Die kleine Souvenirverkauferin by Francois Lelord

Die kleine Souvenirverkauferin by Francois Lelord

Autor:Francois Lelord [Lelord, Francois]
Die sprache: de
Format: mobi, epub
veröffentlicht: 2012-06-11T19:11:31+00:00


Er stellte sein Auto gut sichtbar an der Avenue Ly Thai Tho ab, die am Seeufer entlangführte. Der Wächter, dem er etwas Geld gegeben hatte, damit er es im Auge behielt (aber wer würde sich schon an einem Diplomatenwagen vergreifen?), sah ihm mit einer ganz neuen Art von Respekt nach, und Juliens Ansehen in diesem Stadtviertel würde insgesamt bestimmt ein wenig steigen. Er ging ins Haus, um sich einen Pullover zu holen, denn es war nicht mehr kühl, sondern eindeutig kalt, und bald darauf saß er an seinem Lieblingstisch neben dem Pavillon, um den späten Nachmittag noch zu genießen.

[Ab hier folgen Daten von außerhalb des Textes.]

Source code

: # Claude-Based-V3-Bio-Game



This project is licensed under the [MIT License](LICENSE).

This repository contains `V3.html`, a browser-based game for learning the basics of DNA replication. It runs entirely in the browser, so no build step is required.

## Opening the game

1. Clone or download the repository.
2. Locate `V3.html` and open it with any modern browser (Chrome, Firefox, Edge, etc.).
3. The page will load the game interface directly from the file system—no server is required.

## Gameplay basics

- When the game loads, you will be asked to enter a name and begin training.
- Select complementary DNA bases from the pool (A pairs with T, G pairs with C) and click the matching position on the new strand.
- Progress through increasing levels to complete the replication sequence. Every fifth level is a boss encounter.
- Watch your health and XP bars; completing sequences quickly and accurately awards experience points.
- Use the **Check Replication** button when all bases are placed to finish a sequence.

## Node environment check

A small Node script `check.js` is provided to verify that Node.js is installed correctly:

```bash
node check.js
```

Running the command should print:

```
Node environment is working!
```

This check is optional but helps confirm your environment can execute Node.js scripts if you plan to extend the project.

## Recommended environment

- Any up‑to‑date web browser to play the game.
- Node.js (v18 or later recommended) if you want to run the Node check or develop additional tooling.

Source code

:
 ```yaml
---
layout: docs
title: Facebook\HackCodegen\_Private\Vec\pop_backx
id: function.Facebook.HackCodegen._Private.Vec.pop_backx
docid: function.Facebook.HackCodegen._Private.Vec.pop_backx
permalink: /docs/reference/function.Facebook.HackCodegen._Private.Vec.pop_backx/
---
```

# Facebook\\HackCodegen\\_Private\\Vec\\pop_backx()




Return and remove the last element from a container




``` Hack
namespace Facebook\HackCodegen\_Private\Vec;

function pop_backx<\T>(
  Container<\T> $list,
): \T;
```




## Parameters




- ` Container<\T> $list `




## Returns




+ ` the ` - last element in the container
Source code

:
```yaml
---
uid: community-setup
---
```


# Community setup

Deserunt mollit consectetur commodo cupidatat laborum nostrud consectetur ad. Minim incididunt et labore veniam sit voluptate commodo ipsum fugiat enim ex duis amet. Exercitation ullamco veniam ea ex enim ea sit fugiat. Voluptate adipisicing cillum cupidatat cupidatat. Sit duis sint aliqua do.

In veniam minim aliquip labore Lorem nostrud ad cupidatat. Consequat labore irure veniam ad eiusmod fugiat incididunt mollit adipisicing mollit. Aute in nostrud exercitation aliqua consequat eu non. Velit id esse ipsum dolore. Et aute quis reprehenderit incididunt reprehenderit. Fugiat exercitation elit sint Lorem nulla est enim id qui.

Er fühlte sich wie im Urlaub – keine Sprechstunden, keine Sitzungen –, und dieses so gegenwärtige Vergnügen war stärker als der Gedanke daran, sich womöglich mit einem tödlichen Virus angesteckt zu haben. Jenseits des Sees hatte sich gerade die Beleuchtung der viereckigen Postuhr eingeschaltet, der Himmel begann dämmerblau zu werden, und ein paar Radfahrer fuhren schon mit Licht, und schwebten so am gegenüberliegenden Ufer wie Glühwürmchen.

»Ich wusste doch, dass ich Sie hier treffen würde.«

Es war Brunet, der einen Militärparka trug und ein Tuch umgebunden hatte, das ihm ein beinahe elegantes Aussehen verlieh.

»Haben Sie keine Angst, sich das Virus einzufangen?«

Brunet grinste: »Ach wissen Sie, ich habe schon eine Kranke ohne Schutzvorkehrungen berührt, da sage ich mir …«

»Und wenn es nun eine lange Inkubationszeit gibt?«

»Nach dem zu urteilen, was in der Klinik los ist, scheint sie nicht besonders lang zu sein.«

Julien hatte vorhin im Krankenhaus vorbeischauen wollen, um sich bei Professor Ðặng zu bedanken, doch auch hier waren ihm die Türen verschlossen geblieben, wenngleich aus dem umgekehrten Grund. Eine ganze Abteilung des Krankenhauses war gesperrt worden, niemand durfte hinein oder heraus. Wenigstens am Telefon hatten sie miteinander sprechen können. Die Nachrichten aus Bà Giang waren beruhigend, während es aus der Klinik unheilvolle Neuigkeiten gab. »Bis bald, lieber Freund«, hatte Ðặng am Ende gesagt, und es hatte wie eine Gewissheit geklungen, obwohl sie beide wussten, dass hier gar nichts sicher war.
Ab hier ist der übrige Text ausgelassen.